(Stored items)
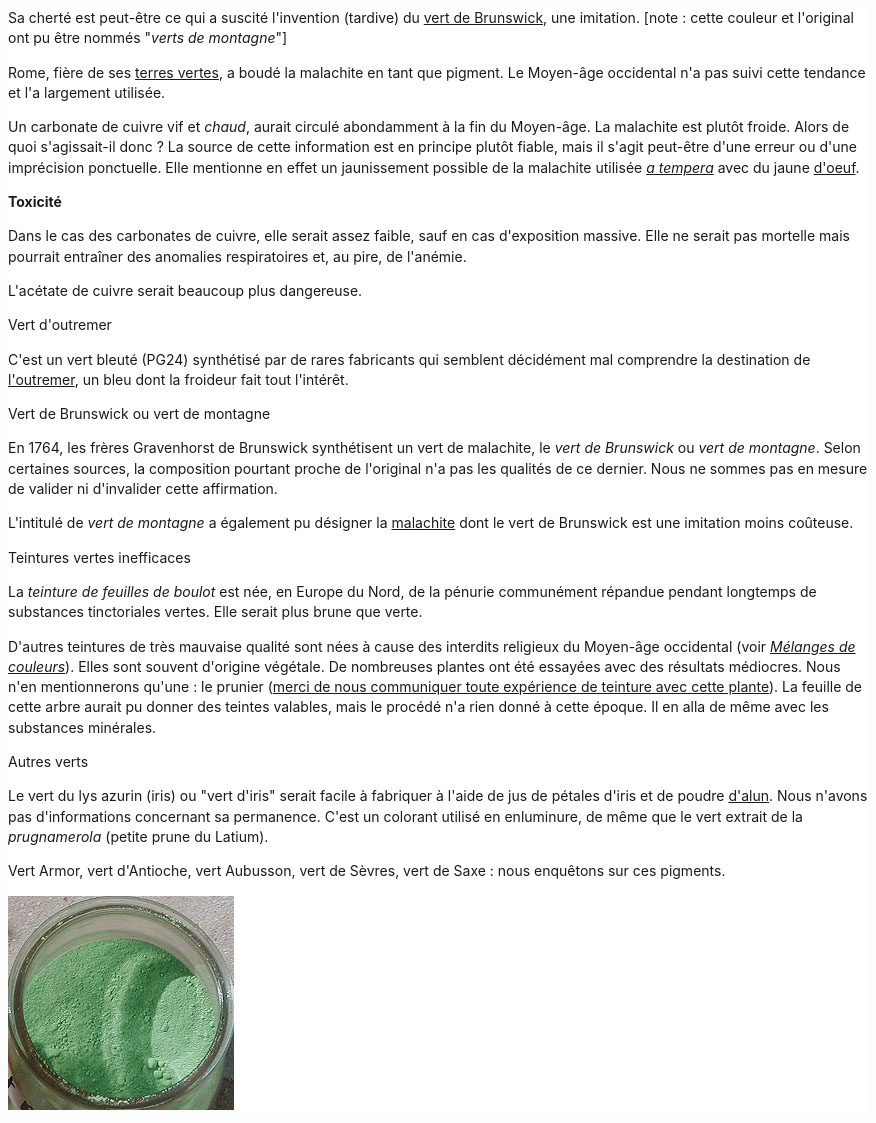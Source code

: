 Sa cherté est peut-être ce qui a suscité l'invention (tardive) du [vert de Brunswick](verts.html#vertdebrunswickouvertdemontagne), une imitation. \[note : cette couleur et l'original ont pu être nommés "_verts de montagne_"\]

Rome, fière de ses [terres vertes](vertscomplexes.html#laterreverte), a boudé la malachite en tant que pigment. Le Moyen-âge occidental n'a pas suivi cette tendance et l'a largement utilisée.

Un carbonate de cuivre vif et _chaud_, aurait circulé abondamment à la fin du Moyen-âge. La malachite est plutôt froide. Alors de quoi s'agissait-il donc ? La source de cette information est en principe plutôt fiable, mais il s'agit peut-être d'une erreur ou d'une imprécision ponctuelle. Elle mentionne en effet un jaunissement possible de la malachite utilisée _[a tempera](tempera.html)_ avec du jaune [d'oeuf](oeuf.html).

**Toxicité**

Dans le cas des carbonates de cuivre, elle serait assez faible, sauf en cas d'exposition massive. Elle ne serait pas mortelle mais pourrait entraîner des anomalies respiratoires et, au pire, de l'anémie.

L'acétate de cuivre serait beaucoup plus dangereuse.

Vert d'outremer

C'est un vert bleuté (PG24) synthétisé par de rares fabricants qui semblent décidément mal comprendre la destination de [l'outremer](outremer.html), un bleu dont la froideur fait tout l'intérêt.

Vert de Brunswick ou vert de montagne

En 1764, les frères Gravenhorst de Brunswick synthétisent un vert de malachite, le _vert de Brunswick_ ou _vert de montagne_. Selon certaines sources, la composition pourtant proche de l'original n'a pas les qualités de ce dernier. Nous ne sommes pas en mesure de valider ni d'invalider cette affirmation.

L'intitulé de _vert de montagne_ a également pu désigner la [malachite](verts.html#vertmalachite) dont le vert de Brunswick est une imitation moins coûteuse.

Teintures vertes inefficaces

La _teinture de feuilles de boulot_ est née, en Europe du Nord, de la pénurie communément répandue pendant longtemps de substances tinctoriales vertes. Elle serait plus brune que verte.

D'autres teintures de très mauvaise qualité sont nées à cause des interdits religieux du Moyen-âge occidental (voir _[Mélanges de couleurs](techmelangecouleurs.html)_). Elles sont souvent d'origine végétale. De nombreuses plantes ont été essayées avec des résultats médiocres. Nous n'en mentionnerons qu'une : le prunier ([merci de nous communiquer toute expérience de teinture avec cette plante](ecrire.html)). La feuille de cette arbre aurait pu donner des teintes valables, mais le procédé n'a rien donné à cette époque. Il en alla de même avec les substances minérales.

Autres verts

Le vert du lys azurin (iris) ou "vert d'iris" serait facile à fabriquer à l'aide de jus de pétales d'iris et de poudre [d'alun](alun.html). Nous n'avons pas d'informations concernant sa permanence. C'est un colorant utilisé en enluminure, de même que le vert extrait de la _prugnamerola_ (petite prune du Latium).

Vert Armor, vert d'Antioche, vert Aubusson, vert de Sèvres, vert de Saxe : nous enquêtons sur ces pigments.

![](images/vertdebarytevw.jpg)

WORK REQUIRED — If a line of the data contains the word "vertes", it counts toward the total; state that total alone.

OUTPUT OF THE EXERCISE — 3